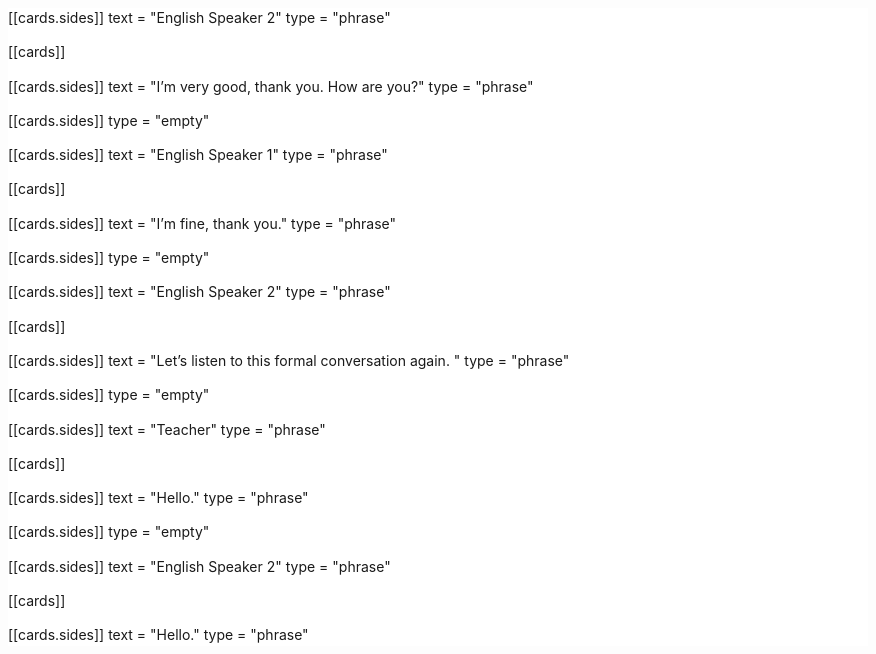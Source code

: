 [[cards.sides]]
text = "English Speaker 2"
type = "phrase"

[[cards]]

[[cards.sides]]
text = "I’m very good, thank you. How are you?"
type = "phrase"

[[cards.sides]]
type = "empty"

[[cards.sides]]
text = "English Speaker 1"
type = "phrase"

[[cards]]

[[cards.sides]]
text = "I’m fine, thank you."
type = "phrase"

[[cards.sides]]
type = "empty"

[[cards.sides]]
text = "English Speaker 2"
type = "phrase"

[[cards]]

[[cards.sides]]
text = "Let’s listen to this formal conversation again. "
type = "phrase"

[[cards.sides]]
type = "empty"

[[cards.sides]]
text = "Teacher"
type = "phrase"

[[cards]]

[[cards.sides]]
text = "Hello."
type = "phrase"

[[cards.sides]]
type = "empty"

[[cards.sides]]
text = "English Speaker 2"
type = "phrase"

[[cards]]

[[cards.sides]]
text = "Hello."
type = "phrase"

------------------------------

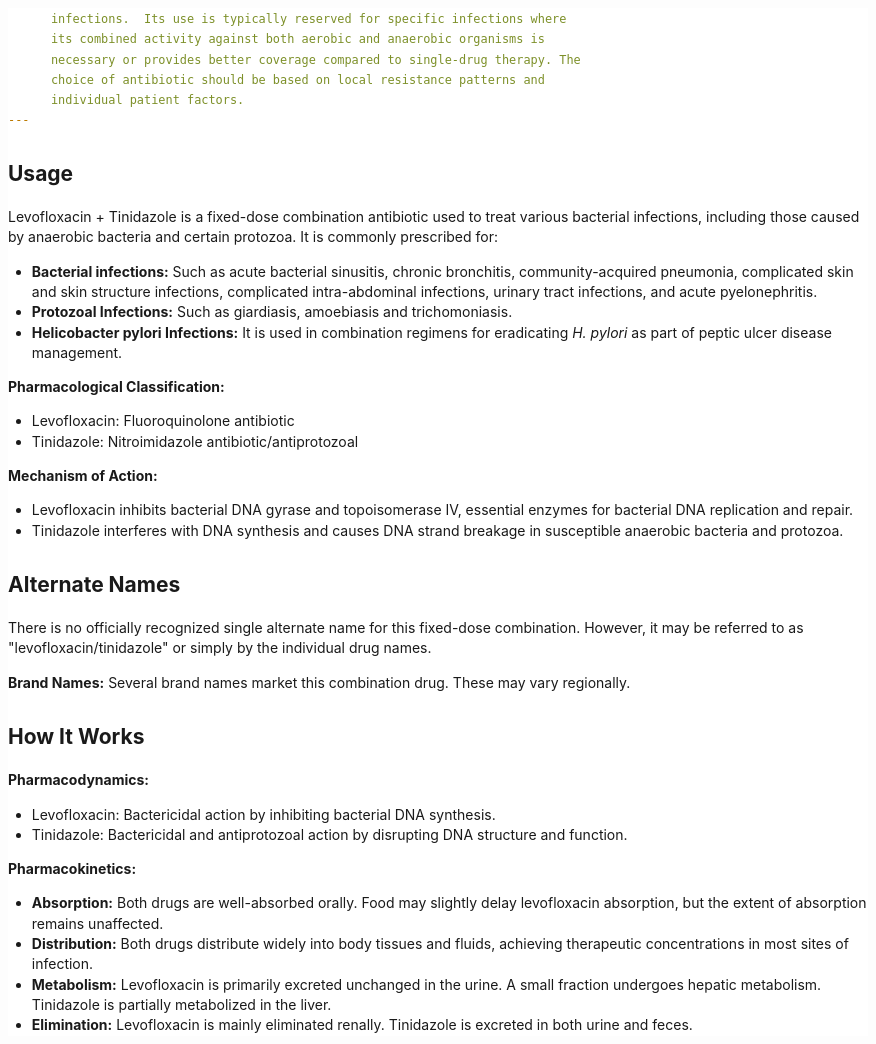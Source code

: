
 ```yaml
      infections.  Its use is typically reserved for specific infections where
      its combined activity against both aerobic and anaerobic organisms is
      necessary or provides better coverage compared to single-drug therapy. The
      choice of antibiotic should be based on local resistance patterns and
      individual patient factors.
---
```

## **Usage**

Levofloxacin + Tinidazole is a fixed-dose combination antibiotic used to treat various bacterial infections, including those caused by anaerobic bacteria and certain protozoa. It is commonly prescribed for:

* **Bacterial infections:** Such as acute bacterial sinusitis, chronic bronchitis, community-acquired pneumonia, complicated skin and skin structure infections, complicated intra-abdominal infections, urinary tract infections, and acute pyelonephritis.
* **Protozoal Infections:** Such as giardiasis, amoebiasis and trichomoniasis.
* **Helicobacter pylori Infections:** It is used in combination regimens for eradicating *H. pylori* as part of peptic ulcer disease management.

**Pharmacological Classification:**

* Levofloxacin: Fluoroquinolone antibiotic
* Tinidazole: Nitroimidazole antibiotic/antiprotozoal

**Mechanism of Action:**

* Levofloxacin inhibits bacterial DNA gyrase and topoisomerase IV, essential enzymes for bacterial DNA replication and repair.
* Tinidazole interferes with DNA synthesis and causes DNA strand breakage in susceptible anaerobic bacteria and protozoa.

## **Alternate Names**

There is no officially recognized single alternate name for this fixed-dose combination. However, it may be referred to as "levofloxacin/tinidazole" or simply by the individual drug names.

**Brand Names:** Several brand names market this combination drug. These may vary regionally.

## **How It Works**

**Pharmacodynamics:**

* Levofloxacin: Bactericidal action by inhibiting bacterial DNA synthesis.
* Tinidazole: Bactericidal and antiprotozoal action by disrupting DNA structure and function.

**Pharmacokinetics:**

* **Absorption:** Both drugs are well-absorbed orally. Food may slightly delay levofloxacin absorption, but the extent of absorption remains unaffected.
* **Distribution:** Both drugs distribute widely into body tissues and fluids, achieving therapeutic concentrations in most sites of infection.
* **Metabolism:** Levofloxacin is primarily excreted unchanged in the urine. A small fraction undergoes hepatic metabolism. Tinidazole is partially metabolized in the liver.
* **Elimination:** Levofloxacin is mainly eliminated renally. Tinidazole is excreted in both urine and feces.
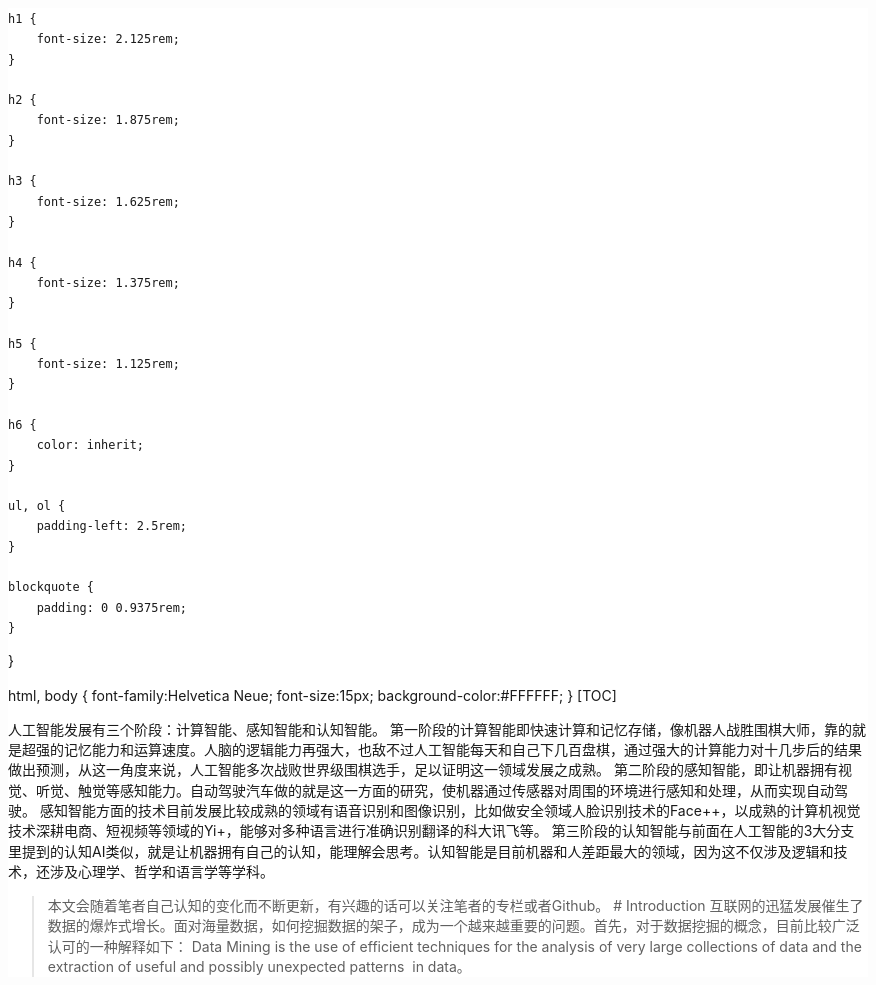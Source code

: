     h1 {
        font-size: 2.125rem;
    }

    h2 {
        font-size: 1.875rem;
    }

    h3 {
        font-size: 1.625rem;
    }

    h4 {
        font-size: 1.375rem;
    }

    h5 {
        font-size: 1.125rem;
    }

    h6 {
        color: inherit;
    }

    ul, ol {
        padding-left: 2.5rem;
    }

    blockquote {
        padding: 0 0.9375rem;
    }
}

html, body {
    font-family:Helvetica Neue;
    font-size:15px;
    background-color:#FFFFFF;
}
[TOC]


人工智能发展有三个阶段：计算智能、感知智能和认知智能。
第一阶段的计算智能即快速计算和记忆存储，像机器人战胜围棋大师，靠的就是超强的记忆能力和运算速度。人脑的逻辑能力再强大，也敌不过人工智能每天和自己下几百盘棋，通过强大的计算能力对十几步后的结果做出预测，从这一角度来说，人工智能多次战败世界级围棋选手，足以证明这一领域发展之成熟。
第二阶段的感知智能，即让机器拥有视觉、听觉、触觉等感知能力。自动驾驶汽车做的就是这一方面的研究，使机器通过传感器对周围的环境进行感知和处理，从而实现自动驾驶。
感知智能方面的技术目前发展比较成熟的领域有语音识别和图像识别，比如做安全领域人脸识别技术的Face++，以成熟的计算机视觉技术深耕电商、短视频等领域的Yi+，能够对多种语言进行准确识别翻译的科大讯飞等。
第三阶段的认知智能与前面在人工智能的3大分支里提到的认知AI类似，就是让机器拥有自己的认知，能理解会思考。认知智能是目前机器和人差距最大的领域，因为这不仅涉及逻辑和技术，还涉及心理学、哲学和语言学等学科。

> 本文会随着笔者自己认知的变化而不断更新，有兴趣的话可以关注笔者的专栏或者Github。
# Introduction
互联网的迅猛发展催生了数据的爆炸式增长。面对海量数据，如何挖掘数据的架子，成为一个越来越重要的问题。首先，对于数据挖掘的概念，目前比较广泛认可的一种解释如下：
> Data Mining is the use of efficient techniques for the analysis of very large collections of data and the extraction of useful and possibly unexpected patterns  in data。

------------------------------

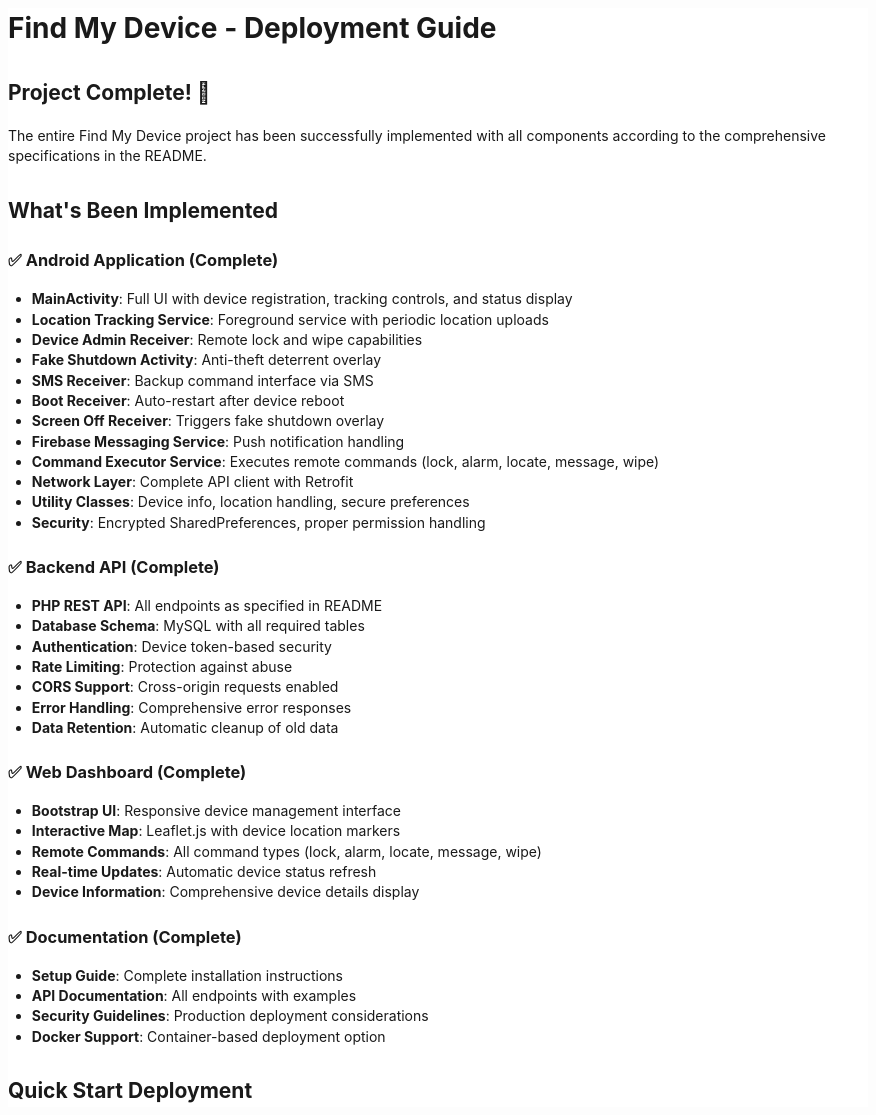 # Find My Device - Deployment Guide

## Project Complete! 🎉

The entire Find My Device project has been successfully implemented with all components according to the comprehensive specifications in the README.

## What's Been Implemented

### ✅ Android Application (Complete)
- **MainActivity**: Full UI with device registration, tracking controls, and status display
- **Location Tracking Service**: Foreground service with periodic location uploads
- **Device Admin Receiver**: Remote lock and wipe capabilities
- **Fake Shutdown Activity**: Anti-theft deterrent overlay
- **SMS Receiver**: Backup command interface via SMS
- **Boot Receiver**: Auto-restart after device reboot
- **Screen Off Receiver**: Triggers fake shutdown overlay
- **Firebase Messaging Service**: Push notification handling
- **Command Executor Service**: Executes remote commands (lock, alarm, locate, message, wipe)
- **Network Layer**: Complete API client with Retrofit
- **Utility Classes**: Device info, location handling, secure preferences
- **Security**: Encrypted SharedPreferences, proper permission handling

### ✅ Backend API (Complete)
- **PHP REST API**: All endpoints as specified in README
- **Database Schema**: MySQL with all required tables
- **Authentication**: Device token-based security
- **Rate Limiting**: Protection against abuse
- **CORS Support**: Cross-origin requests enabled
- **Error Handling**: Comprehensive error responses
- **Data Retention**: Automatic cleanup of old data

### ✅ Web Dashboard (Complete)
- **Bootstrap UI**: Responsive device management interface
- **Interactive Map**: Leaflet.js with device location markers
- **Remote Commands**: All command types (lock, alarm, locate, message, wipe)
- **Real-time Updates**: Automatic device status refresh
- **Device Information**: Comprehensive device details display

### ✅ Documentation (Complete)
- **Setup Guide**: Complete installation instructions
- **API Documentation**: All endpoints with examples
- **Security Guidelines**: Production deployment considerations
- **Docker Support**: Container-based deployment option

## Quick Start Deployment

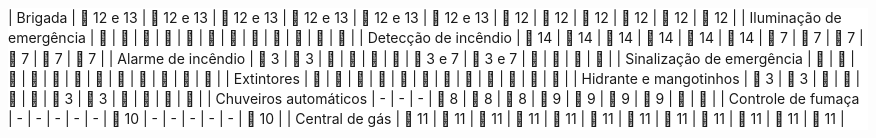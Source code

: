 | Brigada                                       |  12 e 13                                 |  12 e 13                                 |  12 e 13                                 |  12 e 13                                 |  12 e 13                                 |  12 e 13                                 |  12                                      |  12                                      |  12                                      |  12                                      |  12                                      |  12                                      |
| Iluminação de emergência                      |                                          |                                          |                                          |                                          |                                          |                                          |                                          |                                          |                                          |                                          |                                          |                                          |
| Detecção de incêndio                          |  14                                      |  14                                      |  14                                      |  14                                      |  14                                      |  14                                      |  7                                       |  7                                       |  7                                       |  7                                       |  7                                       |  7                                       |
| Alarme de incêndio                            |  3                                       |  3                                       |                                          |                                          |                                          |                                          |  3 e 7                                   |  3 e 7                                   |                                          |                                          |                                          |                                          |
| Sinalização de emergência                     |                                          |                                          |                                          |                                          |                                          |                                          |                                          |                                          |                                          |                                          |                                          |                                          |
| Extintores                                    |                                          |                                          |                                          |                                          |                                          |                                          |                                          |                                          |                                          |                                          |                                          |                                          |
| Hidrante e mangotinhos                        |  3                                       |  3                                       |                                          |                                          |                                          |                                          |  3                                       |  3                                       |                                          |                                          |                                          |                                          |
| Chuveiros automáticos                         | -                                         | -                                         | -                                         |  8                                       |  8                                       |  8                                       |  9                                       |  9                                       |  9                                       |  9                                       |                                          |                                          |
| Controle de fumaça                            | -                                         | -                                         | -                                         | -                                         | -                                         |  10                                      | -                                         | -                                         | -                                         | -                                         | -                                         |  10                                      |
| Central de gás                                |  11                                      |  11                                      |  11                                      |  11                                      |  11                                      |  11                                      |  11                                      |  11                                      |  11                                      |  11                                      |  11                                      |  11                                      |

------------------------------

ASSIGNMENT: Take every line above carrying "font" and return it.

ANSWER TO THIS PROBLEM:
        font-size: 2.125rem;
        font-size: 1.875rem;
        font-size: 1.625rem;
        font-size: 1.375rem;
        font-size: 1.125rem;
    font-family:Helvetica Neue;
    font-size:15px;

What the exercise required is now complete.